Internal Motivation is Like North Dakota
Posted in DemEd in Real LifeStudentsTeaching on Mar 17, 2010 - 09:01 PM
Paul, one of my friends in high school, proclaimed that North Dakota didn't exist. He'd ask, "Have you ever met anyone from North Dakota? What's ever come out of North Dakota? We've read about it--but have you ever been there?" I've never really stopped wondering about North Dakota being a conspiracy to validate South Dakota's existence, but Paul's words have been louder than ever in my head since I've taken on my new teaching job as a literacy intervention teacher.
Last semester, I was thrown into a teaching position wherein I had 150 students to tend to--and that experience was more an exercise in control than in instruction or teaching. This semester as explained in my last
entry caps my student load at 50 students (I have 37--6-10 students per sixty-minute period). My students and I can finally breathe in this classroom and focus on developing depth of thinking rather than breadth (getting through the curriculum). Now, the nuances that go into a true learning environment are coming to the surface and my colleagues and I are trying to figure out the mystery that is internal motivation.

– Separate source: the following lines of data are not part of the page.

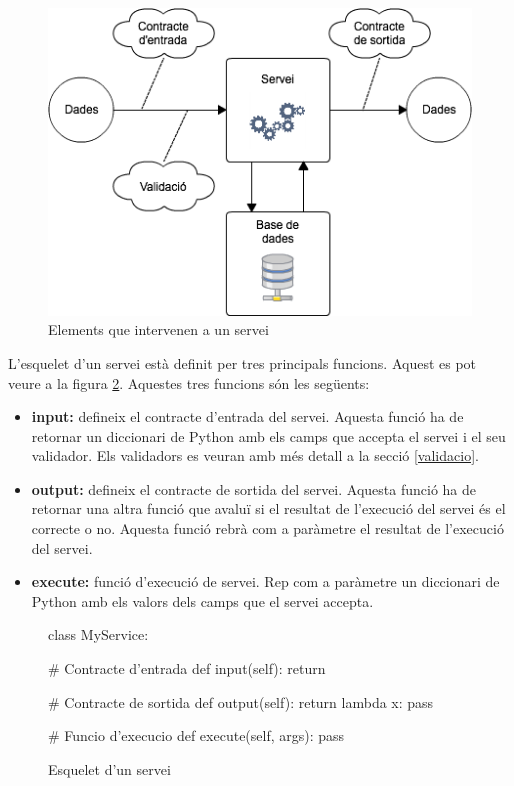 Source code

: 	\begin{figure}[h!]
		\includegraphics[scale=0.5]{img/servei.png}
   		\centering
    	\caption{Elements que intervenen a un servei}
   	 	\label{fig:servei}
	\end{figure}
	
	L'esquelet d'un servei està definit per tres principals funcions. Aquest es pot veure a la figura \ref{fig:esquelet_servei}. Aquestes tres funcions són les següents:
	
	\begin{itemize}
		\item \textbf{input:} defineix el contracte d'entrada del servei. Aquesta funció ha de retornar un diccionari de Python amb els camps que accepta el servei i el seu validador. Els validadors es veuran amb més detall a la secció \ref{validacio}.
		 
		\item \textbf{output:} defineix el contracte de sortida del servei. Aquesta funció ha de retornar una altra funció que avaluï si el resultat de l'execució del servei és el correcte o no. Aquesta funció rebrà com a paràmetre el resultat de l'execució del servei.
		
		\item \textbf{execute:} funció d'execució de servei. Rep com a paràmetre un diccionari de Python amb els valors dels camps que el servei accepta.
	\end{itemize}
	
	\begin{figure}[h!]
		\begin{python}
class MyService:
	
	# Contracte d'entrada
	def input(self):
		return {}
	
	# Contracte de sortida
	def output(self):
		return lambda x: pass
		
	# Funcio d'execucio
	def execute(self, args):
		pass
		\end{python}
		\caption{Esquelet d'un servei}
		\label{fig:esquelet_servei}
	\end{figure}
	
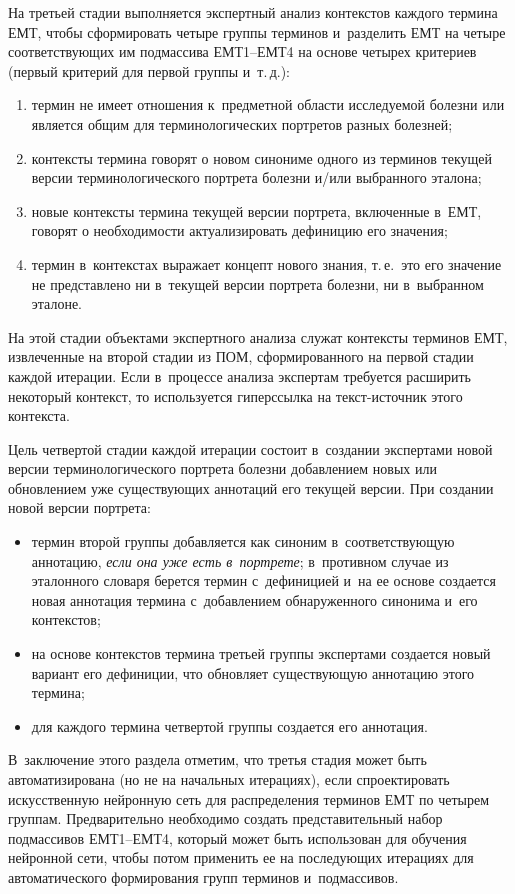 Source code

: \begin{multicols}{2}
  На третьей стадии выполняется экспертный анализ контекстов каждого 
термина ЕМТ, чтобы сформировать четыре группы терминов и~разделить 
ЕМТ на четыре соответствующих им подмассива ЕМТ1--ЕМТ4 на основе 
четырех критериев (первый критерий для первой группы и~т.\,д.):
  \begin{enumerate}[(1)]
\item термин не имеет отношения к~предметной области исследуемой болезни 
или является общим для терминологических портретов разных болезней;
\item контексты термина говорят о новом синониме одного из терминов 
текущей версии терминологического портрета болезни и/или выбранного 
эталона;
\item новые контексты термина текущей версии портрета, включенные 
в~ЕМТ, говорят о необходимости актуализировать дефиницию его значения;
\item термин в~контекстах выражает концепт нового знания, т.\,е.\ это его 
значение не представлено ни в~текущей версии портрета болезни, ни 
в~выбранном эталоне.
\end{enumerate}

  На этой стадии объектами экспертного анализа служат контексты 
терминов ЕМТ, извлеченные на второй стадии из ПОМ, сформированного на 
первой стадии каждой итерации. Если в~процессе анализа экспертам 
требуется расширить некоторый контекст, то используется гиперссылка на 
текст-ис\-точ\-ник этого контекста.
  
  Цель четвертой стадии каждой итерации состоит в~создании экспертами 
новой версии терминологического портрета болезни добавлением новых или 
обновлением уже существующих аннотаций его текущей версии. При 
создании новой версии портрета:
  \begin{itemize}
  \item термин второй группы добавляется как синоним в~соответствующую 
аннотацию, \textit{если она уже есть в~портрете}; в~противном случае из 
эталонного словаря берется термин с~дефиницией и~на ее основе создается 
новая аннотация термина с~добавлением обнаруженного синонима и~его 
контекстов;
  \item на основе контекстов термина третьей группы экспертами создается 
новый вариант его дефиниции, что обновляет существующую аннотацию 
этого термина;
  \item для каждого термина четвертой группы создается его аннотация.
  \end{itemize}
  
  В~заключение этого раздела отметим, что \mbox{третья} стадия может быть 
автоматизирована (но не на начальных итерациях), если спроектировать 
искусственную нейронную сеть для распределения терминов ЕМТ по 
четырем группам. Предварительно необходимо создать представительный 
набор подмассивов ЕМТ1--ЕМТ4, который может быть использован для 
обучения нейронной сети, чтобы потом применить ее на последующих 
итерациях для автоматического формирования групп терминов 
и~подмассивов.
  

\end{multicols}
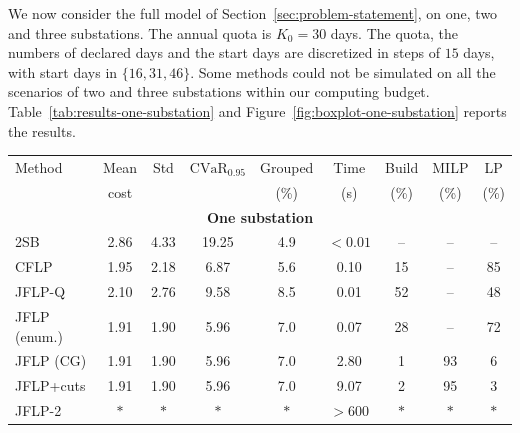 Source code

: \documentclass{article}
\begin{document}
We now consider the full model of Section~\ref{sec:problem-statement}, on one, two and three substations. The annual
quota is $K_0 = 30$ days. The quota, the numbers of declared days and the start days are discretized in
steps of $15$ days, with start days in $\{16, 31, 46\}$. Some methods could not be simulated on all the scenarios of
two and three substations within our computing budget. Table~\ref{tab:results-one-substation} and Figure~\ref{fig:boxplot-one-substation} reports the results.

\begin{table}[H]
\centering
\small
\setlength{\tabcolsep}{4pt}
\begin{tabular}{lcccccccc}
\toprule
Method & Mean & Std & $\mathrm{CVaR}_{0.95}$ & Grouped & Time & Build & MILP & LP \\
 & cost & & & (\%) & (s) & (\%) & (\%) & (\%) \\
\midrule
\multicolumn{9}{c}{\textbf{One substation}} \\
\midrule
2SB & 2.86 & 4.33 & 19.25 & 4.9 & $< 0.01$ & -- & -- & -- \\
CFLP & 1.95 & 2.18 & 6.87 & 5.6 & 0.10 & 15 & -- & 85 \\
JFLP-Q & 2.10 & 2.76 & 9.58 & 8.5 & 0.01 & 52 & -- & 48 \\
JFLP (enum.) & 1.91 & 1.90 & 5.96 & 7.0 & 0.07 & 28 & -- & 72 \\
JFLP (CG) & 1.91 & 1.90 & 5.96 & 7.0 & 2.80 & 1 & 93 & 6 \\
JFLP+cuts & 1.91 & 1.90 & 5.96 & 7.0 & 9.07 & 2 & 95 & 3 \\
JFLP-2 & $\ast$ & $\ast$ & $\ast$ & $\ast$ & $> 600$ & $\ast$ & $\ast$ & $\ast$ \\
\midrule

\end{tabular}
\end{table}
\end{document}
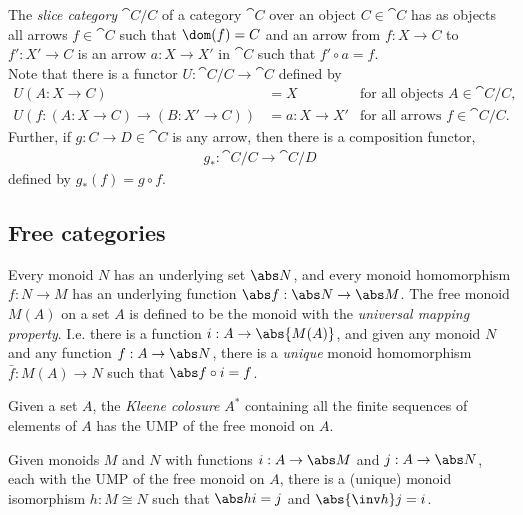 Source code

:\documentclass{article}
\begin{document}
\begin{definition*}
    The \emph{slice category} $\cat C/C$ of a category $\cat C$ over an
    object $C\in\cat C$ has as objects all arrows $f\in\cat C$ such that
    $\dom(f)=C$ and an arrow from $f:X\to C$ to $f':X'\to C$ is an arrow
    $a:X\to X'$ in $\cat C$ such that $f'\circ a = f$.\\
    Note that there is a functor $U:\cat C/C \to \cat C$ defined by
    \begin{align*}
        U(A:X\to C) &= X &\text{for all objects }A\in\cat C/C,\\
        U(f:(A:X\to C)\to(B:X'\to C))&= a:X\to X' &\text{for all arrows }f\in\cat C/C.
    \end{align*}
    Further, if $g:C\to D\in\cat C$ is any arrow, then there is a composition
    functor,
    \begin{align*}
        g_*:\cat C/C\to\cat C/D
    \end{align*}
    defined by $g_*(f)= g\circ f$.
\end{definition*}

\subsection{Free categories}

\begin{definition}[UMP of $M(A)$]
    Every monoid $N$ has an underlying set $\abs N$, and every monoid
    homomorphism $f:N\to M$ has an underlying function $\abs f: \abs N
    \to \abs M$.
    The free monoid $M(A)$ on a set $A$ is defined to be
    the monoid with the \emph{universal mapping property}. 
    I.e. there is a function $i:A\to \abs{M(A)}$, and given any
    monoid $N$ and any function $f:A\to\abs N$, there is a
    \emph{unique} monoid homomorphism $\bar f: M(A)\to N$
    such that $\abs f \circ i = f$.
\end{definition}

\begin{proposition}
    Given a set $A$, the \emph{Kleene colosure} $A^*$ containing 
    all the finite sequences of elements of $A$ has the UMP of the
    free monoid on $A$.
\end{proposition}

\begin{proposition}
    Given monoids $M$ and $N$ with functions $i:A\to\abs M$ and
    $j:A\to\abs N$, each with the UMP of the free monoid on $A$,
    there is a (unique) monoid isomorphism $h:M\cong N$ such that
    $\abs h i=j$ and $\abs{\inv h}j = i$.
\end{proposition}
\end{document}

Yes, I'm searching for that Philosopher's Stone of education--how to develop internal motivation in students without the use of external motivators (rewards or punishments). As with North Dakota, I've read about it, I've seen videos of students proclaiming to have found it, but I have yet to see it with my own eyes.
There are still 14 weeks left in this semester, so there is still time for this search, and I feel my students and I getting closer to it. Learning in our class is starting to feel genuinely fun and engaging. I am having to lecture students less. Some students are even doing extra homework. Little tiny hints, but we still don't know what's happening or how it's happening exactly. My students and I discuss this topic openly so they're in the know.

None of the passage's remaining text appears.